WHAT TO PRODUCE ->
Could each entry below be written out exactly, with every picture dropped?

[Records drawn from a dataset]
⟨

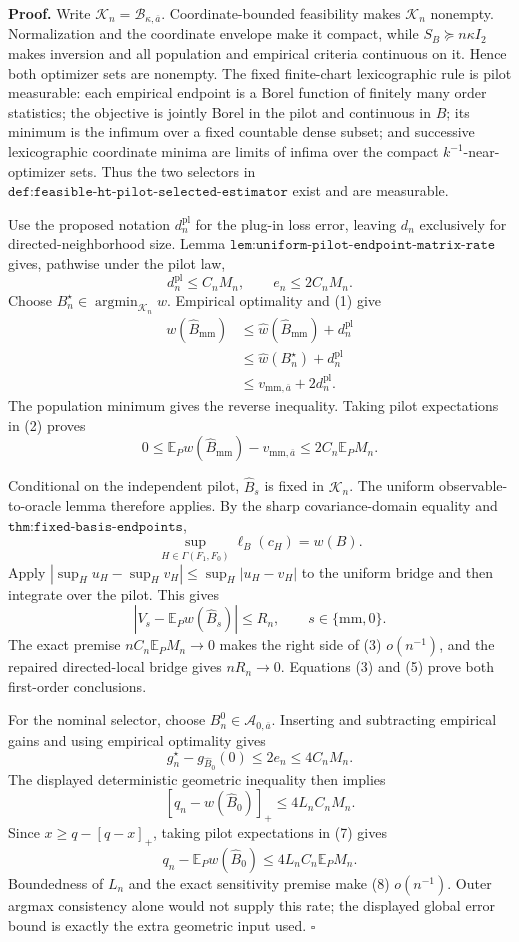 \textbf{Proof.}
Write \(\mathcal K_n=\mathcal B_{\kappa,\overline a}\).  Coordinate-bounded feasibility makes \(\mathcal K_n\) nonempty.  Normalization and the coordinate envelope make it compact, while \(S_B\succeq n\kappa I_2\) makes inversion and all population and empirical criteria continuous on it.  Hence both optimizer sets are nonempty.  The fixed finite-chart lexicographic rule is pilot measurable: each empirical endpoint is a Borel function of finitely many order statistics; the objective is jointly Borel in the pilot and continuous in \(B\); its minimum is the infimum over a fixed countable dense subset; and successive lexicographic coordinate minima are limits of infima over the compact \(k^{-1}\)-near-optimizer sets.  Thus the two selectors in \(\texttt{def:feasible-ht-pilot-selected-estimator}\) exist and are measurable.

Use the proposed notation \(d_n^{\mathrm{pl}}\) for the plug-in loss error, leaving \(d_n\) exclusively for directed-neighborhood size.  Lemma \(\texttt{lem:uniform-pilot-endpoint-matrix-rate}\) gives, pathwise under the pilot law,
\[
d_n^{\mathrm{pl}}\le C_nM_n,
\qquad
e_n\le2C_nM_n.
\tag{1}
\]
Choose \(B_n^\star\in\operatorname*{argmin}_{\mathcal K_n}w\).  Empirical optimality and (1) give
\[
\begin{aligned}
w(\widehat B_{\mathrm{mm}})
&\le\widehat w(\widehat B_{\mathrm{mm}})+d_n^{\mathrm{pl}}\\
&\le\widehat w(B_n^\star)+d_n^{\mathrm{pl}}\\
&\le v_{\mathrm{mm},\overline a}+2d_n^{\mathrm{pl}}.
\end{aligned}
\tag{2}
\]
The population minimum gives the reverse inequality.  Taking pilot expectations in (2) proves
\[
0\le\mathbb E_Pw(\widehat B_{\mathrm{mm}})-v_{\mathrm{mm},\overline a}
\le2C_n\mathbb E_PM_n.
\tag{3}
\]

Conditional on the independent pilot, \(\widehat B_s\) is fixed in \(\mathcal K_n\).  The uniform observable-to-oracle lemma therefore applies.  By the sharp covariance-domain equality and \(\texttt{thm:fixed-basis-endpoints}\),
\[
\sup_{H\in\Gamma(F_1,F_0)}\ell_B(c_H)=w(B).
\tag{4}
\]
Apply \(|\sup_Hu_H-\sup_Hv_H|\le\sup_H|u_H-v_H|\) to the uniform bridge and then integrate over the pilot.  This gives
\[
|V_s-\mathbb E_Pw(\widehat B_s)|\le R_n,
\qquad s\in\{\mathrm{mm},0\}.
\tag{5}
\]
The exact premise \(nC_n\mathbb E_PM_n\to0\) makes the right side of (3) \(o(n^{-1})\), and the repaired directed-local bridge gives \(nR_n\to0\).  Equations (3) and (5) prove both first-order conclusions.

For the nominal selector, choose \(B_n^0\in\mathcal A_{0,\overline a}\).  Inserting and subtracting empirical gains and using empirical optimality gives
\[
g_n^\star-g_{\widehat B_0}(0)
\le2e_n\le4C_nM_n.
\tag{6}
\]
The displayed deterministic geometric inequality then implies
\[
[q_n-w(\widehat B_0)]_+
\le4L_nC_nM_n.
\tag{7}
\]
Since \(x\ge q-[q-x]_+\), taking pilot expectations in (7) gives
\[
q_n-\mathbb E_Pw(\widehat B_0)
\le4L_nC_n\mathbb E_PM_n.
\tag{8}
\]
Boundedness of \(L_n\) and the exact sensitivity premise make (8) \(o(n^{-1})\).  Outer argmax consistency alone would not supply this rate; the displayed global error bound is exactly the extra geometric input used. \(\square\)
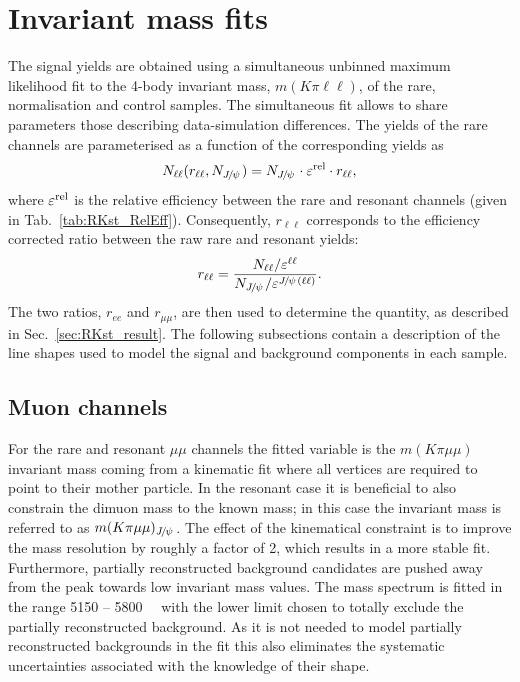 \section{Invariant mass fits}
\label{sec:rkst_fits}

The signal yields are obtained using a simultaneous unbinned maximum likelihood fit
to the 4-body invariant mass, $m(K\pi\ell\ell)$, of the rare, normalisation and control samples.
The simultaneous fit allows to share parameters \eg those describing data-simulation differences.
The yields of the rare channels are parameterised as a function of the corresponding \jpsi yields as
%
\begin{equation}
N_{\ell\ell}(r_{\ell\ell}, N_{\jpsi}) = N_{\jpsi} \cdot \varepsilon^{\rm rel} \cdot r_{\ell\ell},
\end{equation}
%
where $\varepsilon^{\rm rel}$ is the relative efficiency between the rare and resonant channels
(given in Tab.~\ref{tab:RKst_RelEff}). Consequently, $r_{\ell\ell}$ corresponds to the efficiency corrected
ratio between the raw rare and resonant yields:
%
\begin{equation}
r_{\ell\ell} = \frac{N_{\ell\ell} / \varepsilon^{\ell\ell}}{N_{\jpsi} / \varepsilon^{\jpsi(\ell\ell)}}.
\end{equation}
%
The two ratios, $r_{ee}$ and $r_{\mu\mu}$, are then used to determine
the \RKst quantity, as described in Sec.~\ref{sec:RKst_result}.
The following subsections contain a description of the line shapes used to model
the signal and background components in each sample.

\subsection{Muon channels}

For the rare and resonant $\mu\mu$ channels the fitted variable is the $m(K\pi \mu\mu)$ invariant mass coming
from a kinematic fit where all vertices are required to point to their mother particle.
In the resonant case it is beneficial to also constrain the dimuon mass to the known \jpsi mass;
in this case the invariant mass is referred to as $m(K\pi \mu\mu)_\jpsi$.
The effect of the kinematical constraint is to improve the mass resolution by roughly a factor of 2, which results
in a more stable fit. Furthermore, partially reconstructed background candidates are pushed away from
the \Bz peak towards low invariant mass values. %
The mass spectrum is fitted in the range 5150 -- 5800~\mevcc~ with the lower limit
chosen to totally exclude the partially reconstructed background.
As it is not needed to model partially reconstructed backgrounds in the fit this also
eliminates the systematic uncertainties associated with the knowledge of their shape.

⟩

REPLY TO THE EXERCISE ->
 \textbf{Proof.}
Write \(\mathcal K_n=\mathcal B_{\kappa,\overline a}\).  Coordinate-bounded feasibility makes \(\mathcal K_n\) nonempty.  Normalization and the coordinate envelope make it compact, while \(S_B\succeq n\kappa I_2\) makes inversion and all population and empirical criteria continuous on it.  Hence both optimizer sets are nonempty.  The fixed finite-chart lexicographic rule is pilot measurable: each empirical endpoint is a Borel function of finitely many order statistics; the objective is jointly Borel in the pilot and continuous in \(B\); its minimum is the infimum over a fixed countable dense subset; and successive lexicographic coordinate minima are limits of infima over the compact \(k^{-1}\)-near-optimizer sets.  Thus the two selectors in \(\texttt{def:feasible-ht-pilot-selected-estimator}\) exist and are measurable.

Use the proposed notation \(d_n^{\mathrm{pl}}\) for the plug-in loss error, leaving \(d_n\) exclusively for directed-neighborhood size.  Lemma \(\texttt{lem:uniform-pilot-endpoint-matrix-rate}\) gives, pathwise under the pilot law,
\[
d_n^{\mathrm{pl}}\le C_nM_n,
\qquad
e_n\le2C_nM_n.
\tag{1}
\]
Choose \(B_n^\star\in\operatorname*{argmin}_{\mathcal K_n}w\).  Empirical optimality and (1) give
\[
\begin{aligned}
w(\widehat B_{\mathrm{mm}})
&\le\widehat w(\widehat B_{\mathrm{mm}})+d_n^{\mathrm{pl}}\\
&\le\widehat w(B_n^\star)+d_n^{\mathrm{pl}}\\
&\le v_{\mathrm{mm},\overline a}+2d_n^{\mathrm{pl}}.
\end{aligned}
\tag{2}
\]
The population minimum gives the reverse inequality.  Taking pilot expectations in (2) proves
\[
0\le\mathbb E_Pw(\widehat B_{\mathrm{mm}})-v_{\mathrm{mm},\overline a}
\le2C_n\mathbb E_PM_n.
\tag{3}
\]

Conditional on the independent pilot, \(\widehat B_s\) is fixed in \(\mathcal K_n\).  The uniform observable-to-oracle lemma therefore applies.  By the sharp covariance-domain equality and \(\texttt{thm:fixed-basis-endpoints}\),
\[
\sup_{H\in\Gamma(F_1,F_0)}\ell_B(c_H)=w(B).
\tag{4}
\]
Apply \(|\sup_Hu_H-\sup_Hv_H|\le\sup_H|u_H-v_H|\) to the uniform bridge and then integrate over the pilot.  This gives
\[
|V_s-\mathbb E_Pw(\widehat B_s)|\le R_n,
\qquad s\in\{\mathrm{mm},0\}.
\tag{5}
\]
The exact premise \(nC_n\mathbb E_PM_n\to0\) makes the right side of (3) \(o(n^{-1})\), and the repaired directed-local bridge gives \(nR_n\to0\).  Equations (3) and (5) prove both first-order conclusions.

For the nominal selector, choose \(B_n^0\in\mathcal A_{0,\overline a}\).  Inserting and subtracting empirical gains and using empirical optimality gives
\[
g_n^\star-g_{\widehat B_0}(0)
\le2e_n\le4C_nM_n.
\tag{6}
\]
The displayed deterministic geometric inequality then implies
\[
[q_n-w(\widehat B_0)]_+
\le4L_nC_nM_n.
\tag{7}
\]
Since \(x\ge q-[q-x]_+\), taking pilot expectations in (7) gives
\[
q_n-\mathbb E_Pw(\widehat B_0)
\le4L_nC_n\mathbb E_PM_n.
\tag{8}
\]
Boundedness of \(L_n\) and the exact sensitivity premise make (8) \(o(n^{-1})\).  Outer argmax consistency alone would not supply this rate; the displayed global error bound is exactly the extra geometric input used. \(\square\)
 \section{Invariant mass fits}
\label{sec:rkst_fits}

The signal yields are obtained using a simultaneous unbinned maximum likelihood fit
to the 4-body invariant mass, $m(K\pi\ell\ell)$, of the rare, normalisation and control samples.
The simultaneous fit allows to share parameters \eg those describing data-simulation differences.
The yields of the rare channels are parameterised as a function of the corresponding \jpsi yields as
%
\begin{equation}
N_{\ell\ell}(r_{\ell\ell}, N_{\jpsi}) = N_{\jpsi} \cdot \varepsilon^{\rm rel} \cdot r_{\ell\ell},
\end{equation}
%
where $\varepsilon^{\rm rel}$ is the relative efficiency between the rare and resonant channels
(given in Tab.~\ref{tab:RKst_RelEff}). Consequently, $r_{\ell\ell}$ corresponds to the efficiency corrected
ratio between the raw rare and resonant yields:
%
\begin{equation}
r_{\ell\ell} = \frac{N_{\ell\ell} / \varepsilon^{\ell\ell}}{N_{\jpsi} / \varepsilon^{\jpsi(\ell\ell)}}.
\end{equation}
%
The two ratios, $r_{ee}$ and $r_{\mu\mu}$, are then used to determine
the \RKst quantity, as described in Sec.~\ref{sec:RKst_result}.
The following subsections contain a description of the line shapes used to model
the signal and background components in each sample.

\subsection{Muon channels}

For the rare and resonant $\mu\mu$ channels the fitted variable is the $m(K\pi \mu\mu)$ invariant mass coming
from a kinematic fit where all vertices are required to point to their mother particle.
In the resonant case it is beneficial to also constrain the dimuon mass to the known \jpsi mass;
in this case the invariant mass is referred to as $m(K\pi \mu\mu)_\jpsi$.
The effect of the kinematical constraint is to improve the mass resolution by roughly a factor of 2, which results
in a more stable fit. Furthermore, partially reconstructed background candidates are pushed away from
the \Bz peak towards low invariant mass values. %
The mass spectrum is fitted in the range 5150 -- 5800~\mevcc~ with the lower limit
chosen to totally exclude the partially reconstructed background.
As it is not needed to model partially reconstructed backgrounds in the fit this also
eliminates the systematic uncertainties associated with the knowledge of their shape.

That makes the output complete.